:: DATA TO USE ::
★ ★ ★ ★

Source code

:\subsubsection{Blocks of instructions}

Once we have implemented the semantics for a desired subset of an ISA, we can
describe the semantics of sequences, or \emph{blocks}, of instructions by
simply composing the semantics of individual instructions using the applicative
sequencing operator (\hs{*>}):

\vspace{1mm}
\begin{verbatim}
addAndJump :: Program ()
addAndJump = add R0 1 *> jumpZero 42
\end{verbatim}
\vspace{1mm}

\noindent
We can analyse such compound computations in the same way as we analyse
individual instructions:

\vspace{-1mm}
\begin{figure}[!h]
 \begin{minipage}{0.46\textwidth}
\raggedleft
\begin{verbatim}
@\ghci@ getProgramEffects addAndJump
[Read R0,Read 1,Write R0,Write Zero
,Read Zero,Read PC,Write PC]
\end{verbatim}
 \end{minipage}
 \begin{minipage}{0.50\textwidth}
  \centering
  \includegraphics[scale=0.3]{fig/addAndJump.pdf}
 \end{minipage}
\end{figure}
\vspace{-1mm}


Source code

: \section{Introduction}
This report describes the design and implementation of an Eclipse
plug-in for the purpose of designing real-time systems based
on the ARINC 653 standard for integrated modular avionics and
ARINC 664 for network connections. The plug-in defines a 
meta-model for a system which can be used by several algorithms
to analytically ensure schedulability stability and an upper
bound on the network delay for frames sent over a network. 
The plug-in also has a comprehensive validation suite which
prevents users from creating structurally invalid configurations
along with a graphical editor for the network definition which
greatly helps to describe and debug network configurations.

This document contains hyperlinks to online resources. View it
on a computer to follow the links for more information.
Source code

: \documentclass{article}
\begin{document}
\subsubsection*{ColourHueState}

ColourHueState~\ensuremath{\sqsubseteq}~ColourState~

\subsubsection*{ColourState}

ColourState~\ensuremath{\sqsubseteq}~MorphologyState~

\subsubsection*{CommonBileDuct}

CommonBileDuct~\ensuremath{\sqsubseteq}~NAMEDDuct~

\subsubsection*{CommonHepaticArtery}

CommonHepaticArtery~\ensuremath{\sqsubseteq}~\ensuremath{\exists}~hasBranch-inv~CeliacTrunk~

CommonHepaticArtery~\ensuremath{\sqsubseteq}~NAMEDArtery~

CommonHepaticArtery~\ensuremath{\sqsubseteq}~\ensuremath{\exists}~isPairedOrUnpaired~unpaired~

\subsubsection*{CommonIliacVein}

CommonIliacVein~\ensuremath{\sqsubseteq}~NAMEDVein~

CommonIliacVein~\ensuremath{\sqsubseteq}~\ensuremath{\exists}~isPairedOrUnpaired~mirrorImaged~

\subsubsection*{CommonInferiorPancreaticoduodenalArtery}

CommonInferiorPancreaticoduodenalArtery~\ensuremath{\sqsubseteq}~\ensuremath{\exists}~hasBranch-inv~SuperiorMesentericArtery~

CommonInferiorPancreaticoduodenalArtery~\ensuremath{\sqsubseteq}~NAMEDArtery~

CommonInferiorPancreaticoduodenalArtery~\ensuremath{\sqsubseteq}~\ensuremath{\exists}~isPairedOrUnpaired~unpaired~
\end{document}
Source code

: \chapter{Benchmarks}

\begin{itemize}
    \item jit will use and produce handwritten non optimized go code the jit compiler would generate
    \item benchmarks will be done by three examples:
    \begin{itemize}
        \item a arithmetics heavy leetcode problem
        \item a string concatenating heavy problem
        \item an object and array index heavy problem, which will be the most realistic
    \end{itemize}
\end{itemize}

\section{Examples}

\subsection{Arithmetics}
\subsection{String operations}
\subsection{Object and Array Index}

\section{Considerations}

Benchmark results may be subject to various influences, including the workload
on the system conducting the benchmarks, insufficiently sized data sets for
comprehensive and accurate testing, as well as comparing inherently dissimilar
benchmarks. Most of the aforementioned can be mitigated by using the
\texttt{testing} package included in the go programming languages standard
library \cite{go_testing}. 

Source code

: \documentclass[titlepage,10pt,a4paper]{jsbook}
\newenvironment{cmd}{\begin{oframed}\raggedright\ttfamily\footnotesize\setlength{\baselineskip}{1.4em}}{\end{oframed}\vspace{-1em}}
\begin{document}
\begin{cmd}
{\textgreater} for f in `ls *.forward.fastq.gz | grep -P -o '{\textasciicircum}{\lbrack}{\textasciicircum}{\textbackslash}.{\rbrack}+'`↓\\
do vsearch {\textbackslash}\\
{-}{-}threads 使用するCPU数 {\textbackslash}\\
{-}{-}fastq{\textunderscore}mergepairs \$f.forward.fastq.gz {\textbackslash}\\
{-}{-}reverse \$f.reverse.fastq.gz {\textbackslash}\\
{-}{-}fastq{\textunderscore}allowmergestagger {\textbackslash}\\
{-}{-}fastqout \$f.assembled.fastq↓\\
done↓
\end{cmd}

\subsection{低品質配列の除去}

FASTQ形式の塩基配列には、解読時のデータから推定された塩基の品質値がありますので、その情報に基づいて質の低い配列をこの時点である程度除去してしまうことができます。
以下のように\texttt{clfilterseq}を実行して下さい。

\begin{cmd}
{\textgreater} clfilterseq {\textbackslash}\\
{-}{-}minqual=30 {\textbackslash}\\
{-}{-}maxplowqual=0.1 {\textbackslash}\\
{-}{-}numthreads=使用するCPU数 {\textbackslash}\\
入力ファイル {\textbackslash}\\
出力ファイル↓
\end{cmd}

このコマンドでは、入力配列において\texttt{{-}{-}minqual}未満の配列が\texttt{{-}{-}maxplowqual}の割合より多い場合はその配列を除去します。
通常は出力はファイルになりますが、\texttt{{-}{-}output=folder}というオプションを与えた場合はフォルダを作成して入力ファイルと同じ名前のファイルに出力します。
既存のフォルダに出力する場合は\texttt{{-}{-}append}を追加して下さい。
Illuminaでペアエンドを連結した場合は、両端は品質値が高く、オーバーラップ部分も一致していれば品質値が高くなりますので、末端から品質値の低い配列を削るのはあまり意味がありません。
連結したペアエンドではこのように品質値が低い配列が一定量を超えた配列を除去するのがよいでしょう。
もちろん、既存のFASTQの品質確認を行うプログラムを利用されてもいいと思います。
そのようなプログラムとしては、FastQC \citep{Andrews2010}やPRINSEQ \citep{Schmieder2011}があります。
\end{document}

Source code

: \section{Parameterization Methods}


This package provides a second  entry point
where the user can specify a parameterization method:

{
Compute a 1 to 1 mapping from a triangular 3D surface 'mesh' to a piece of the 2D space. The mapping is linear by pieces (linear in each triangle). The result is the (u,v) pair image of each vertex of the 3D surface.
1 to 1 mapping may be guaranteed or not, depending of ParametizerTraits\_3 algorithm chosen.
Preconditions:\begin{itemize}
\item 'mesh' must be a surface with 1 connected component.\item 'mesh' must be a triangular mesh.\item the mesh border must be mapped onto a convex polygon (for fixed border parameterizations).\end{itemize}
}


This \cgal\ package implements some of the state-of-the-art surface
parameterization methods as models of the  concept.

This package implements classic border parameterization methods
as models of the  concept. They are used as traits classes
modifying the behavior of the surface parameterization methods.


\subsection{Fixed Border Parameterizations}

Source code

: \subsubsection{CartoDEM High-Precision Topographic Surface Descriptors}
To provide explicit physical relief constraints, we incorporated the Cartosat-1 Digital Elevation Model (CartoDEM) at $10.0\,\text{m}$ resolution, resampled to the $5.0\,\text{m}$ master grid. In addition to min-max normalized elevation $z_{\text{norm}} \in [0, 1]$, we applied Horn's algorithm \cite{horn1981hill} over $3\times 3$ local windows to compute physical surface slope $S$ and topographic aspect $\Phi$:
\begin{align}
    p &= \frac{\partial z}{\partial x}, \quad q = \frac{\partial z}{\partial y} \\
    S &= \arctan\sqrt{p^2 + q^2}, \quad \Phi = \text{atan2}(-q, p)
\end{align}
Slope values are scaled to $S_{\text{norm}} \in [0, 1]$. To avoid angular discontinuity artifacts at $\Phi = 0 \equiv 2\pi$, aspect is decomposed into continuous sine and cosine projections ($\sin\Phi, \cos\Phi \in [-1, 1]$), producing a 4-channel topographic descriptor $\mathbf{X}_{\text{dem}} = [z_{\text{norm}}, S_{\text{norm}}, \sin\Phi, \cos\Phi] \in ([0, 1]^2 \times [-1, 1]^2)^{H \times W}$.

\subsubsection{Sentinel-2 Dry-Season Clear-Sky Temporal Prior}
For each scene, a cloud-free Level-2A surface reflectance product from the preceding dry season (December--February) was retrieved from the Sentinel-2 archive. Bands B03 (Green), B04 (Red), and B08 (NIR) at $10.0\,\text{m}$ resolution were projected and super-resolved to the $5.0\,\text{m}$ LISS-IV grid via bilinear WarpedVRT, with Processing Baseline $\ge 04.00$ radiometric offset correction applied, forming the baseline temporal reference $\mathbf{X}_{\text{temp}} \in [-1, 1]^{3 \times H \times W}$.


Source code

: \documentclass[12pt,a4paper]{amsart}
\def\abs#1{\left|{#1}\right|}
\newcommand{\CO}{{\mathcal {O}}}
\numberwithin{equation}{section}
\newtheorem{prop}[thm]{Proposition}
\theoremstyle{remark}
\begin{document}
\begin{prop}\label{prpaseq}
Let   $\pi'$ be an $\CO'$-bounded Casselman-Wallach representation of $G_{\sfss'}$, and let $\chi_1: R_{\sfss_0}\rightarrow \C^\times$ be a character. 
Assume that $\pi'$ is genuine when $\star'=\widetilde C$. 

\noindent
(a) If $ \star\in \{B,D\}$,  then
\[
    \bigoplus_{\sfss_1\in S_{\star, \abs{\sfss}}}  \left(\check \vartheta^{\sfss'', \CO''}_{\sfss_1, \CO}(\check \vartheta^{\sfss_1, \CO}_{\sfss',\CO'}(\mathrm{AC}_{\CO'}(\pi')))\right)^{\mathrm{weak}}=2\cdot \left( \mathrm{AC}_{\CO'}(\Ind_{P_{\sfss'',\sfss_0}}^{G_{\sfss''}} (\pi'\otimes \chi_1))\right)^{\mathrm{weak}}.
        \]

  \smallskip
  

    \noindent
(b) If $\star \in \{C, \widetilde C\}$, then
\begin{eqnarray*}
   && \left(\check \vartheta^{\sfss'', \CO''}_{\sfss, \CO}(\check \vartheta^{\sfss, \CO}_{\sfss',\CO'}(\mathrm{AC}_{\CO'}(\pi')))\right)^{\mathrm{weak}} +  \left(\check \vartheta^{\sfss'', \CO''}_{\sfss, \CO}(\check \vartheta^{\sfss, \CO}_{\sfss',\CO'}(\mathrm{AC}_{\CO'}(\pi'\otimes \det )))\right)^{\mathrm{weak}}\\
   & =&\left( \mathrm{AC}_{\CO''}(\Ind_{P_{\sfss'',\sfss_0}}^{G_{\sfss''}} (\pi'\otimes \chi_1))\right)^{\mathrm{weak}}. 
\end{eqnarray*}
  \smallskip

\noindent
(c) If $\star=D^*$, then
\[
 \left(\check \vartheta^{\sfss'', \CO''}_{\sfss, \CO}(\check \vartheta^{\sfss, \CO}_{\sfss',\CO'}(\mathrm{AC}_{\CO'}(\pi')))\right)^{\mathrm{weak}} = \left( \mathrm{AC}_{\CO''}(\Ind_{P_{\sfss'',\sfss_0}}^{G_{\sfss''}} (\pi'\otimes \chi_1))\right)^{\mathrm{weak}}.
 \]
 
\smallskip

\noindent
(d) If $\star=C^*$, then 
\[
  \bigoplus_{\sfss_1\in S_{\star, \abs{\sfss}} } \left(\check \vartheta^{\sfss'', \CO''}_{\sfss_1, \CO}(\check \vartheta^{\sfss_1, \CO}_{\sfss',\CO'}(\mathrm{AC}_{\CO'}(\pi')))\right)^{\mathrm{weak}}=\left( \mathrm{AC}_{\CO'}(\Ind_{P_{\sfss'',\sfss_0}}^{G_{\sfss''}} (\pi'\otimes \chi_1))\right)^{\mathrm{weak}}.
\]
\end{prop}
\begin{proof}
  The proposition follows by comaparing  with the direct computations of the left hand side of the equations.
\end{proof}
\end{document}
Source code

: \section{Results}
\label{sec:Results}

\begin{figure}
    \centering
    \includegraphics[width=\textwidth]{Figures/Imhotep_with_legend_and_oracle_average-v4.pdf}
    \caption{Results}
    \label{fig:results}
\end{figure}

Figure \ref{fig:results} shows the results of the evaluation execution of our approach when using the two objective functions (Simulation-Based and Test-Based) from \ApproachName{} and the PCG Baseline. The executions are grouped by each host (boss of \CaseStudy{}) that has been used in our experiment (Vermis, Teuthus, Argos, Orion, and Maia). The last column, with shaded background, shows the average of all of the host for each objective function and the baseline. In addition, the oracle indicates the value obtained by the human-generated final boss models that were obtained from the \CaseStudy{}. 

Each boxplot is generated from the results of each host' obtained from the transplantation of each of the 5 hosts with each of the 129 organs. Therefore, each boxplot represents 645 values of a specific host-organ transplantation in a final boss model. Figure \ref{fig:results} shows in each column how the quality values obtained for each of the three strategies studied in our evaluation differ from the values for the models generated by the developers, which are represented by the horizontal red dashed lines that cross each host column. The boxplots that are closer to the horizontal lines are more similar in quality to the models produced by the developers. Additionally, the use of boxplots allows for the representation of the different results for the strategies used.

★ ★ ★ ★

:: ABOUT THIS TASK ::
Where does the string "grid" occur in the material? Copy every line where it does.

:: RESPONSE ::
To provide explicit physical relief constraints, we incorporated the Cartosat-1 Digital Elevation Model (CartoDEM) at $10.0\,\text{m}$ resolution, resampled to the $5.0\,\text{m}$ master grid. In addition to min-max normalized elevation $z_{\text{norm}} \in [0, 1]$, we applied Horn's algorithm \cite{horn1981hill} over $3\times 3$ local windows to compute physical surface slope $S$ and topographic aspect $\Phi$:
For each scene, a cloud-free Level-2A surface reflectance product from the preceding dry season (December--February) was retrieved from the Sentinel-2 archive. Bands B03 (Green), B04 (Red), and B08 (NIR) at $10.0\,\text{m}$ resolution were projected and super-resolved to the $5.0\,\text{m}$ LISS-IV grid via bilinear WarpedVRT, with Processing Baseline $\ge 04.00$ radiometric offset correction applied, forming the baseline temporal reference $\mathbf{X}_{\text{temp}} \in [-1, 1]^{3 \times H \times W}$.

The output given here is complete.